Click for a Printer-friendly Version
- Adobe PDF
Making Your Data Usable
By Boris Gendelev
Principal, Wheaton Group
Original version of an article appeared in the January
1991 issue of "Direct Marketing"
Marketing analysts rely heavily on data collected in the course
of daily operations and transaction files. The quantity and
variety of data are far greater than what might be available from
surveys or focus groups. Yet the process of data collection
and maintenance is largely beyond the researcher's control.
The task then is to render data usable for analysis in a timely
and affordable fashion.
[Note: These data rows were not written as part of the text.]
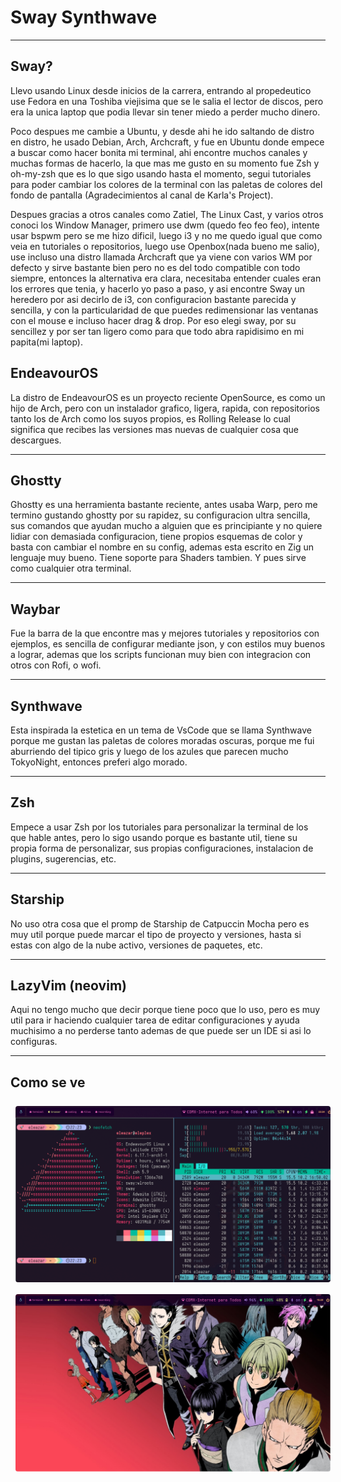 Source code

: # Sway Synthwave
----- 
## Sway? 

Llevo usando Linux desde inicios de la carrera, entrando al propedeutico use Fedora en una Toshiba viejisima que se le salia el lector de discos, pero era la unica laptop que podia llevar sin tener miedo a perder mucho dinero. 

Poco despues me cambie a Ubuntu, y desde ahi he ido saltando de distro en distro, he usado Debian, Arch, Archcraft, y fue en Ubuntu donde empece a buscar como hacer bonita mi terminal, ahi encontre muchos canales y muchas formas de hacerlo, la que mas me gusto en su momento fue Zsh y oh-my-zsh que es lo que sigo usando hasta el momento, segui tutoriales para poder cambiar los colores de la terminal con las paletas de colores del fondo de pantalla (Agradecimientos al canal de Karla's Project).

Despues gracias a otros canales como Zatiel, The Linux Cast, y varios otros conoci los Window Manager, primero use dwm (quedo feo feo feo), intente usar bspwm pero se me hizo dificil, luego i3 y no me quedo igual que como veia en tutoriales o repositorios, luego use Openbox(nada bueno me salio), use incluso una distro llamada Archcraft que ya viene con varios WM por defecto y sirve bastante bien pero no es del todo compatible con todo siempre, entonces la alternativa era clara, necesitaba entender cuales eran los errores que tenia, y hacerlo yo paso a paso, y asi encontre Sway un heredero por asi decirlo de i3, con configuracion bastante parecida y sencilla, y con la particularidad de que puedes redimensionar las ventanas con el mouse e incluso hacer drag & drop. Por eso elegi sway, por su sencillez y por ser tan ligero como para que todo abra rapidisimo en mi papita(mi laptop).

## EndeavourOS 

La distro de EndeavourOS es un proyecto reciente OpenSource, es como un hijo de Arch, pero con un instalador grafico, ligera, rapida, con repositorios tanto los de Arch como los suyos propios, es Rolling Release lo cual significa que recibes las versiones mas nuevas de cualquier cosa que descargues. 

---- 
## Ghostty 

Ghostty es una herramienta bastante reciente, antes usaba Warp, pero me termino gustando ghostty por su rapidez, su configuracion ultra sencilla, sus comandos que ayudan mucho a alguien que es principiante y no quiere lidiar con demasiada configuracion, tiene propios esquemas de color y basta con cambiar el nombre en su config, ademas esta escrito en Zig un lenguaje muy bueno. Tiene soporte para Shaders tambien. Y pues sirve como cualquier otra terminal. 

----

## Waybar 

Fue la barra de la que encontre mas y mejores tutoriales y repositorios con ejemplos, es sencilla de configurar mediante json, y con estilos muy buenos a lograr, ademas que los scripts funcionan muy bien con integracion con otros con Rofi, o wofi.

---- 

## Synthwave

Esta inspirada la estetica en un tema de VsCode que se llama Synthwave porque me gustan las paletas de colores moradas oscuras, porque me fui aburriendo del tipico gris y luego de los azules que parecen mucho TokyoNight, entonces preferi algo morado. 

---- 

## Zsh 

Empece a usar Zsh por los tutoriales para personalizar la terminal de los que hable antes, pero lo sigo usando porque es bastante util, tiene su propia forma de personalizar, sus propias configuraciones, instalacion de plugins, sugerencias, etc.

---- 

## Starship

No uso otra cosa que el promp de Starship de Catpuccin Mocha pero es muy util porque puede marcar el tipo de proyecto y versiones, hasta si estas con algo de la nube activo, versiones de paquetes, etc. 

----  

## LazyVim (neovim)

Aqui no tengo mucho que decir porque tiene poco que lo uso, pero es muy util para ir haciendo cualquier tarea de editar configuraciones y ayuda muchisimo a no perderse tanto ademas de que puede ser un IDE si asi lo configuras.

----  
## Como se ve 

<p>
   <img src="assets/desktop01.png" alt="image1" style="border-radius: 4px; max-width: 100%; margin: 8px;">
  <img src="assets/desktop02.png" alt="image1" style="border-radius: 4px; max-width: 100%; margin: 8px;">
</p>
Usable encompasses:
- Relevance: Are the available data relevant to
the analysis at hand? What files have to be tapped?
- Accuracy: Does the data reflect what happened?
How error prone was the data entry process? How reliable
were the programs used to maintain the files?
- Completeness: Did all relevant events get recorded?
Were all the connections between events reflected in the data?
For how long were history records kept? Are there missing
segments of data?
- Consistency: Can the data always be interpreted
the same way? Were coding schemes always the same?
Did the use of fields change over time? Is the degree of
accuracy the same in all segments of the file?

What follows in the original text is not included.